::: Data for review :::

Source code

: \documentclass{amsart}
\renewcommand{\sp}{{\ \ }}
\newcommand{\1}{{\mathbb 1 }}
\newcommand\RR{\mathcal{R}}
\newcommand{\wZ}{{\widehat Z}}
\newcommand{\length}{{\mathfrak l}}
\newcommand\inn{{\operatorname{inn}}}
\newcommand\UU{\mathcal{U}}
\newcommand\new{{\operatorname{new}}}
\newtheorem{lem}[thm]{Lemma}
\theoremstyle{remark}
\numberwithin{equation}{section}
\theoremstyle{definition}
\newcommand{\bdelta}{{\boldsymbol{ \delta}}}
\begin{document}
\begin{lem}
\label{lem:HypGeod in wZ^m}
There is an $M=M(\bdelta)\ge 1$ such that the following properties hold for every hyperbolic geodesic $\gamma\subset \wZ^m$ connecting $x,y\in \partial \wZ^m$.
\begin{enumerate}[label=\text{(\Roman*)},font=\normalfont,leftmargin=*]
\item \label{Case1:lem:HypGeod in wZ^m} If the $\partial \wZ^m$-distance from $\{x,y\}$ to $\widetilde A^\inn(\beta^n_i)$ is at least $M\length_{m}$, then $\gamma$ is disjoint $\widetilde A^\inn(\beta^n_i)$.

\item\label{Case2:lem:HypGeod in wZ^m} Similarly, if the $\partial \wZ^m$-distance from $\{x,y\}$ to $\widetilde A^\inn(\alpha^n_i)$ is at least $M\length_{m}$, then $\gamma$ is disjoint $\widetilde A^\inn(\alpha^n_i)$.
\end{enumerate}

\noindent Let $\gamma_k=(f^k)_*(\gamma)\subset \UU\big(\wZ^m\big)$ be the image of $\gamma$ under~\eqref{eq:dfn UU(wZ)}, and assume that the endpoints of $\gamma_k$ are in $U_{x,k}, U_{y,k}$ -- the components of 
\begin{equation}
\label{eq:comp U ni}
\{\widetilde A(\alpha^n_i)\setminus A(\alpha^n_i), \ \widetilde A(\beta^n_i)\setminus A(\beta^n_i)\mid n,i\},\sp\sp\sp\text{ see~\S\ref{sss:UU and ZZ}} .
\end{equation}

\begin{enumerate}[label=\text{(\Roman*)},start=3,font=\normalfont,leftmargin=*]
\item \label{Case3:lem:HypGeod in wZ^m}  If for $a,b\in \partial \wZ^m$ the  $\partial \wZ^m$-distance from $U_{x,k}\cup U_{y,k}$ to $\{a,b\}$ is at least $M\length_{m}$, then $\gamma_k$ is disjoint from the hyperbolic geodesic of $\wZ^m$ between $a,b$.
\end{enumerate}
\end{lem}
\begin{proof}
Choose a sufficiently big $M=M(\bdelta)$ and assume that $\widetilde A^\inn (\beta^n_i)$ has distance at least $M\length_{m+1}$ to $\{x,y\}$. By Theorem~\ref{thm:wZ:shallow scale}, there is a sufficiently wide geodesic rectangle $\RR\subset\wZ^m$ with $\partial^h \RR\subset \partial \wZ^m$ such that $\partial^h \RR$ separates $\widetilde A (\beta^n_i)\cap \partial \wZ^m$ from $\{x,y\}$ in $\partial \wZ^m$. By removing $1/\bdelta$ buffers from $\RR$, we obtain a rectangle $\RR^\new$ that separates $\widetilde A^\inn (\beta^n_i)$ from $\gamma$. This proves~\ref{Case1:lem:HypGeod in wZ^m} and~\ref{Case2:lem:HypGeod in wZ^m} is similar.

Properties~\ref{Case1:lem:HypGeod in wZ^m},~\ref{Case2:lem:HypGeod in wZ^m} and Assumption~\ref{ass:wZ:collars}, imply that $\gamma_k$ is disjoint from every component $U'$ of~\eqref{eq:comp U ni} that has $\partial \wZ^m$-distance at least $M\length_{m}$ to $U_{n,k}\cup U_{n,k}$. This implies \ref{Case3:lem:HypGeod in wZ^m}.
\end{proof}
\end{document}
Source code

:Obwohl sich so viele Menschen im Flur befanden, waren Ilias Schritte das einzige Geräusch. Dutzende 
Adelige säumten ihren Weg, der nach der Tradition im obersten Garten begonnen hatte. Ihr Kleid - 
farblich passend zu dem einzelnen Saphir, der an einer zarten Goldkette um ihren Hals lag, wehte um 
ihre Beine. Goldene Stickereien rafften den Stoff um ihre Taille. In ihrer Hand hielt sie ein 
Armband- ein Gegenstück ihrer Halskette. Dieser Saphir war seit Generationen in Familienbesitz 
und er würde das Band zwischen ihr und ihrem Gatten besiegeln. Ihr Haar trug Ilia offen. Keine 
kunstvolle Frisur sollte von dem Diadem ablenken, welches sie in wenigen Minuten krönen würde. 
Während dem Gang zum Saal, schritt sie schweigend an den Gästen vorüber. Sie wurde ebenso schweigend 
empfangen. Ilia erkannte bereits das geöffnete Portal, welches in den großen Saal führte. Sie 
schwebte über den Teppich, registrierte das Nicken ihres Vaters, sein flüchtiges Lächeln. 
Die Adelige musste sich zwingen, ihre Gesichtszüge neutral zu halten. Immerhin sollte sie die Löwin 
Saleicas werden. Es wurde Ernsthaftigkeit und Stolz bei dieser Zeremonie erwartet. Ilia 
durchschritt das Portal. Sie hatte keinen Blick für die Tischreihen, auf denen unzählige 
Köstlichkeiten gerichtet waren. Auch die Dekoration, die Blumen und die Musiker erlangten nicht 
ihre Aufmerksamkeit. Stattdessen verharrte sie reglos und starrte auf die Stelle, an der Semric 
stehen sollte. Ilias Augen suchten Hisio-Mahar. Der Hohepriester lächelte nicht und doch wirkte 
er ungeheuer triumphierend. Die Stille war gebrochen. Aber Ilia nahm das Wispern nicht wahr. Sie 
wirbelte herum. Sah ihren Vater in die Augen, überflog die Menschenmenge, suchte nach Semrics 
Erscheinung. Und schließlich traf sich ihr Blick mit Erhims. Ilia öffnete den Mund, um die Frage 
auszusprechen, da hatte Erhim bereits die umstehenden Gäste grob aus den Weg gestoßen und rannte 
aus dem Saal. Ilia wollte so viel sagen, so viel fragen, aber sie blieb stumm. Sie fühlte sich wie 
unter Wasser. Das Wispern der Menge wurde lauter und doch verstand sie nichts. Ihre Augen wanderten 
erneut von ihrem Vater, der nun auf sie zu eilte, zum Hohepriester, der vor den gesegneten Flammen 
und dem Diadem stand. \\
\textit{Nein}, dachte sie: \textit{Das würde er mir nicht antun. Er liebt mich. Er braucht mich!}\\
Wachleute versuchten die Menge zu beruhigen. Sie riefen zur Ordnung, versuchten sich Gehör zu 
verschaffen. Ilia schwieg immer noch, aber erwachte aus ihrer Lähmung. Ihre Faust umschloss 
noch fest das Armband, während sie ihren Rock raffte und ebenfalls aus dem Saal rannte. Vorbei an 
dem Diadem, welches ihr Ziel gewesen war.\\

:::

Counting only lines that contain the word "noch", give the number found in the data, and nothing else.

2